HeteroPGExplainer

class dgl.nn.pytorch.explain.HeteroPGExplainer(model, num_features, num_hops=None, explain_graph=True, coff_budget=0.01, coff_connect=0.0005, sample_bias=0.0)[source]

Bases: PGExplainer

PGExplainer from Parameterized Explainer for Graph Neural Network, adapted for heterogeneous graphs

PGExplainer adopts a deep neural network (explanation network) to parameterize the generation process of explanations, which enables it to explain multiple instances collectively. PGExplainer models the underlying structure as edge distributions, from which the explanatory graph is sampled.

Parameters:

model (nn.Module) –
The GNN model to explain that tackles multiclass graph classification
- Its forward function must have the form forward(self, graph, nfeat, embed, edge_weight).
- The output of its forward function is the logits if embed=False else the intermediate node embeddings.
num_features (int) – Node embedding size used by model.
coff_budget (float, optional) – Size regularization to constrain the explanation size. Default: 0.01.
coff_connect (float, optional) – Entropy regularization to constrain the connectivity of explanation. Default: 5e-4.
sample_bias (float, optional) – Some members of a population are systematically more likely to be selected in a sample than others. Default: 0.0.

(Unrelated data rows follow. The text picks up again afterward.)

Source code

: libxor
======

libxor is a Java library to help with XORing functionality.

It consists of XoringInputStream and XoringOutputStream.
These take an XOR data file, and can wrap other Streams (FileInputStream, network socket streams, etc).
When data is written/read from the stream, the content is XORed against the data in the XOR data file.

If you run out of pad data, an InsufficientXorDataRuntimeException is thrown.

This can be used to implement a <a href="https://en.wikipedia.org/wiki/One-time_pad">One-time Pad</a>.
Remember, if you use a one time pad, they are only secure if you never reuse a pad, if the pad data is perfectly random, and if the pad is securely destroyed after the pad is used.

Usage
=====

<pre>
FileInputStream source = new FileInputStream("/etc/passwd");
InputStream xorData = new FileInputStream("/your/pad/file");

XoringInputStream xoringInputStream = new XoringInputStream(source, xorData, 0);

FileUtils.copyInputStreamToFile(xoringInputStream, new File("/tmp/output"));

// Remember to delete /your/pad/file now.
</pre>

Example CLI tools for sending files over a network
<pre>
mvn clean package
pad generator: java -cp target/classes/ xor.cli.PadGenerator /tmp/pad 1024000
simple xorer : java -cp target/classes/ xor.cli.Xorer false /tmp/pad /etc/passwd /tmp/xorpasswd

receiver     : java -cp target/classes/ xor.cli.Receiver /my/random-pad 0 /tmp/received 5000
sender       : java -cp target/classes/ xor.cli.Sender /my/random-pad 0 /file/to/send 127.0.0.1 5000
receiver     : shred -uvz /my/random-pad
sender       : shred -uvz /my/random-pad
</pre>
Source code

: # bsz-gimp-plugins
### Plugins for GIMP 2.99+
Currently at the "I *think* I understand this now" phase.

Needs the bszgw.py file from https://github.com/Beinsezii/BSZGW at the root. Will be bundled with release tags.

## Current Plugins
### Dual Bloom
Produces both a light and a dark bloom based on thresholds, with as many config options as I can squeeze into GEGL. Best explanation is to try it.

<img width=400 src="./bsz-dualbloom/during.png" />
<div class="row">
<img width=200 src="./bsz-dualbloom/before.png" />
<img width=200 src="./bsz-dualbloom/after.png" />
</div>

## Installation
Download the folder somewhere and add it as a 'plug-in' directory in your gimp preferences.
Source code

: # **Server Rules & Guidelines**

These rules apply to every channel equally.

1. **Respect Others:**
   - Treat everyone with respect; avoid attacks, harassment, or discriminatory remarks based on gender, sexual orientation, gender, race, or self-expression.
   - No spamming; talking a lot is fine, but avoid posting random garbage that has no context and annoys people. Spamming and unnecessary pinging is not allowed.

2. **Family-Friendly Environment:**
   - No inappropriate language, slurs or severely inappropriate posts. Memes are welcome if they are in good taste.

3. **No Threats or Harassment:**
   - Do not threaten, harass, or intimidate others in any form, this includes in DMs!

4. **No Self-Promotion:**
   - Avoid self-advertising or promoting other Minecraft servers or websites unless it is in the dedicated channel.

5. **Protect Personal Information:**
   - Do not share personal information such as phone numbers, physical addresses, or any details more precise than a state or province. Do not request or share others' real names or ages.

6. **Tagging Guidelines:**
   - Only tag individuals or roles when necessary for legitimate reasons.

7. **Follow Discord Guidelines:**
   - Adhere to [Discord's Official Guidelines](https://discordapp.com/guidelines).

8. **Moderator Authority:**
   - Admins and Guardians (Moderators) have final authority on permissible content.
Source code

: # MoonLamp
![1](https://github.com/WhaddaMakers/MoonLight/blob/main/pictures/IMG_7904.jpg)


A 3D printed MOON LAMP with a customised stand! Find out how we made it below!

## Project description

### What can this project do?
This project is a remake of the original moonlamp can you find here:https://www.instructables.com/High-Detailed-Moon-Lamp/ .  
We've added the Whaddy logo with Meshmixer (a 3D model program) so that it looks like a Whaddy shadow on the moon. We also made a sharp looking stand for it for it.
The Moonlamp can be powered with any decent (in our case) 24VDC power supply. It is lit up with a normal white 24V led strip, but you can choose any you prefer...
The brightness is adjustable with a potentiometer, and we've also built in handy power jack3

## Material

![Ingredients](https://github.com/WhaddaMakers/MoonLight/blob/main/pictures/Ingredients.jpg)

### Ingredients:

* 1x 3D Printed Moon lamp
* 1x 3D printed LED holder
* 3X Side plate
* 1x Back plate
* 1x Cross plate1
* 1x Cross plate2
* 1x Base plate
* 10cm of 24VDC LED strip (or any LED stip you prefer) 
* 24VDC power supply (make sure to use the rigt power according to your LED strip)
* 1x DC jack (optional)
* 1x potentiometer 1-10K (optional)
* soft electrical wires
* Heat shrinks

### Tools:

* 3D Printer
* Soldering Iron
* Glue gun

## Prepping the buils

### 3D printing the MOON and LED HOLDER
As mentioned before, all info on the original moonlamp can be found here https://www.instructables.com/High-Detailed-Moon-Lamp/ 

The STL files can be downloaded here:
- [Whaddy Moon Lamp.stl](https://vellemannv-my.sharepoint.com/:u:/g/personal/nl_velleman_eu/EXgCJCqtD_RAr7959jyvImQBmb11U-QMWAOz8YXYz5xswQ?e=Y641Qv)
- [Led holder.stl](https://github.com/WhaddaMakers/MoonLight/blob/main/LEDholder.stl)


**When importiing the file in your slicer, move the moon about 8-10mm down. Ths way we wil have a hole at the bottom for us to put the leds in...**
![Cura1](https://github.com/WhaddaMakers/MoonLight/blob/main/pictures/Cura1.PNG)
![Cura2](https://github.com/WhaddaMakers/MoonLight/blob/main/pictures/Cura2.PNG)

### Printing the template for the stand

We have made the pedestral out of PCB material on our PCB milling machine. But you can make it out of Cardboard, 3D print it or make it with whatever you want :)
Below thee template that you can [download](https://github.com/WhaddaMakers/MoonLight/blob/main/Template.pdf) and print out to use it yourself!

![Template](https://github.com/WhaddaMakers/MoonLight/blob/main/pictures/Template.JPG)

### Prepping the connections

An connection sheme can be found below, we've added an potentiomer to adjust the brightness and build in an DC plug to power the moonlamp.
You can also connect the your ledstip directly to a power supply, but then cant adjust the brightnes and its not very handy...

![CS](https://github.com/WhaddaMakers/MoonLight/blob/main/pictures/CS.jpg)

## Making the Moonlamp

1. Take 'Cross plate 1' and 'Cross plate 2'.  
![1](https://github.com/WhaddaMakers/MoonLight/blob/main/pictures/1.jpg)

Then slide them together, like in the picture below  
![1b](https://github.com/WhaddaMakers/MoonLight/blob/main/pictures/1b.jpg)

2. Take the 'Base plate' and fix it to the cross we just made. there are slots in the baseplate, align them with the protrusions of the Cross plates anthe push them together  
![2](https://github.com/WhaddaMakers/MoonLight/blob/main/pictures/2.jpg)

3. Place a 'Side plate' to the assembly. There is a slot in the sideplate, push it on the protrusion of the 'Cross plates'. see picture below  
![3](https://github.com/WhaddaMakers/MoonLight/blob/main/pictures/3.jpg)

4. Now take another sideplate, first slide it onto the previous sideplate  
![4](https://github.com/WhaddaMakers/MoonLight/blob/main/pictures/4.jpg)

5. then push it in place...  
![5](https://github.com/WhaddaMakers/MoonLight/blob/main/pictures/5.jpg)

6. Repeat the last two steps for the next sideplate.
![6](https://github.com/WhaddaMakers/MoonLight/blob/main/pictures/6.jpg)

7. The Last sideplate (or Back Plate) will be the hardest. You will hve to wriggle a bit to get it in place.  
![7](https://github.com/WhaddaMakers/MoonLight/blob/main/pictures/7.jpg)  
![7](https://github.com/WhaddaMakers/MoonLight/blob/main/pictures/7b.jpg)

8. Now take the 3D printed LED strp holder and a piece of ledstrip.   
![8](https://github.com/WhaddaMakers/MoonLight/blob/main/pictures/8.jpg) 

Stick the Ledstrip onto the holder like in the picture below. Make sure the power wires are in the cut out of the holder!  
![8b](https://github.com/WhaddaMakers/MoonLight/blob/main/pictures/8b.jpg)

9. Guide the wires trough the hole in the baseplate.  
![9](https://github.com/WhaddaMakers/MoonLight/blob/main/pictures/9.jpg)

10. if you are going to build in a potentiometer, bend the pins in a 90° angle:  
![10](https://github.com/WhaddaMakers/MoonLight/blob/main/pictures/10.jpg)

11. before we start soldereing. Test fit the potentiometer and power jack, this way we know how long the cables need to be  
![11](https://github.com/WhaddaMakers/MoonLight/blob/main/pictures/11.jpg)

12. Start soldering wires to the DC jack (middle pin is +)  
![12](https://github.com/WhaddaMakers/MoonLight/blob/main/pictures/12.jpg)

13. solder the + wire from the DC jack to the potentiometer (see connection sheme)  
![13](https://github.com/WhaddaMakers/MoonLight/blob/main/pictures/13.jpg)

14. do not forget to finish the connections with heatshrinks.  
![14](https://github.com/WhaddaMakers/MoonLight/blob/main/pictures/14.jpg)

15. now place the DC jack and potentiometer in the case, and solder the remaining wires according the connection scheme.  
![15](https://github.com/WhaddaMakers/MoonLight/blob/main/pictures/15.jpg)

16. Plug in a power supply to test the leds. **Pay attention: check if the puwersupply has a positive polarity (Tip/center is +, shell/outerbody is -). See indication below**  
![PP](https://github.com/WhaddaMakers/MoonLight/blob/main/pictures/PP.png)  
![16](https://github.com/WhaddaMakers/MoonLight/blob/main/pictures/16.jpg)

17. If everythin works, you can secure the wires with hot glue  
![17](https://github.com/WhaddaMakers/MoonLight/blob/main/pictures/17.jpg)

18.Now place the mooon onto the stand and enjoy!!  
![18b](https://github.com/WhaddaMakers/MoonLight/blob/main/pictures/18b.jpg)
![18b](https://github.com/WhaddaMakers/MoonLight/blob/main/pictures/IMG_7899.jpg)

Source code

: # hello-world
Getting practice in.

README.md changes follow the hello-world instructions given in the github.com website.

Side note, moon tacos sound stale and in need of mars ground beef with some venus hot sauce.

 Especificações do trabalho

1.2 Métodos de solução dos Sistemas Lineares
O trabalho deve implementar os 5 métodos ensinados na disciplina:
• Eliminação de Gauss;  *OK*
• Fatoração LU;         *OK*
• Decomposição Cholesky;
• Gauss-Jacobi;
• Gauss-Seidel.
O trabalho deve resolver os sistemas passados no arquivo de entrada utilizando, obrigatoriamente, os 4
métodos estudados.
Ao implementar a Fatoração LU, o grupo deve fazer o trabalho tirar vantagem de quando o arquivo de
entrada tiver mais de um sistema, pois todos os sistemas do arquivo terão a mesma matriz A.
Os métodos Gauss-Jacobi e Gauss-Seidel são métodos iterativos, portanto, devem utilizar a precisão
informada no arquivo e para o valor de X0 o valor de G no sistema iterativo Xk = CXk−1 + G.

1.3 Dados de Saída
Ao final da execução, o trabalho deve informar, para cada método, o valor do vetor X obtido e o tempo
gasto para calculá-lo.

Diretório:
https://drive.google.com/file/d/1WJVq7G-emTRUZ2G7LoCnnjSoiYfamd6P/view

explain_graph(graph, feat, temperature=1.0, training=False, **kwargs)[source]

Learn and return an edge mask that plays a crucial role to explain the prediction made by the GNN for a graph. Also, return the prediction made with the edges chosen based on the edge mask.

Parameters:

graph (DGLGraph) – A heterogeneous graph.
feat (dict[str, Tensor]) – A dict mapping node types (keys) to feature tensors (values). The input features are of shape \((N_t, D_t)\). \(N_t\) is the number of nodes for node type \(t\), and \(D_t\) is the feature size for node type \(t\)
temperature (float) – The temperature parameter fed to the sampling procedure.
training (bool) – Training the explanation network.
kwargs (dict) – Additional arguments passed to the GNN model.

Returns:

Tensor – Classification probabilities given the masked graph. It is a tensor of shape \((B, L)\), where \(L\) is the different types of label in the dataset, and \(B\) is the batch size.
dict[str, Tensor] – A dict mapping edge types (keys) to edge tensors (values) of shape \((E_t)\), where \(E_t\) is the number of edges in the graph for edge type \(t\). A higher weight suggests a larger contribution of the edge.

Examples

>>> import dgl
>>> import torch as th
>>> import torch.nn as nn
>>> import numpy as np

>>> # Define the model
>>> class Model(nn.Module):
...     def __init__(self, in_feats, hid_feats, out_feats, rel_names):
...         super().__init__()
...         self.conv = dgl.nn.HeteroGraphConv(
...             {rel: dgl.nn.GraphConv(in_feats, hid_feats) for rel in rel_names},
...             aggregate="sum",
...         )
...         self.fc = nn.Linear(hid_feats, out_feats)
...         nn.init.xavier_uniform_(self.fc.weight)
...
...     def forward(self, g, h, embed=False, edge_weight=None):
...         if edge_weight:
...             mod_kwargs = {
...                 etype: {"edge_weight": mask} for etype, mask in edge_weight.items()
...             }
...             h = self.conv(g, h, mod_kwargs=mod_kwargs)
...         else:
...             h = self.conv(g, h)
...
...         if embed:
...             return h
...
...         with g.local_scope():
...             g.ndata["h"] = h
...             hg = 0
...             for ntype in g.ntypes:
...                 hg = hg + dgl.mean_nodes(g, "h", ntype=ntype)
...             return self.fc(hg)

>>> # Load dataset
>>> input_dim = 5
>>> hidden_dim = 5
>>> num_classes = 2
>>> g = dgl.heterograph({("user", "plays", "game"): ([0, 1, 1, 2], [0, 0, 1, 1])})
>>> g.nodes["user"].data["h"] = th.randn(g.num_nodes("user"), input_dim)
>>> g.nodes["game"].data["h"] = th.randn(g.num_nodes("game"), input_dim)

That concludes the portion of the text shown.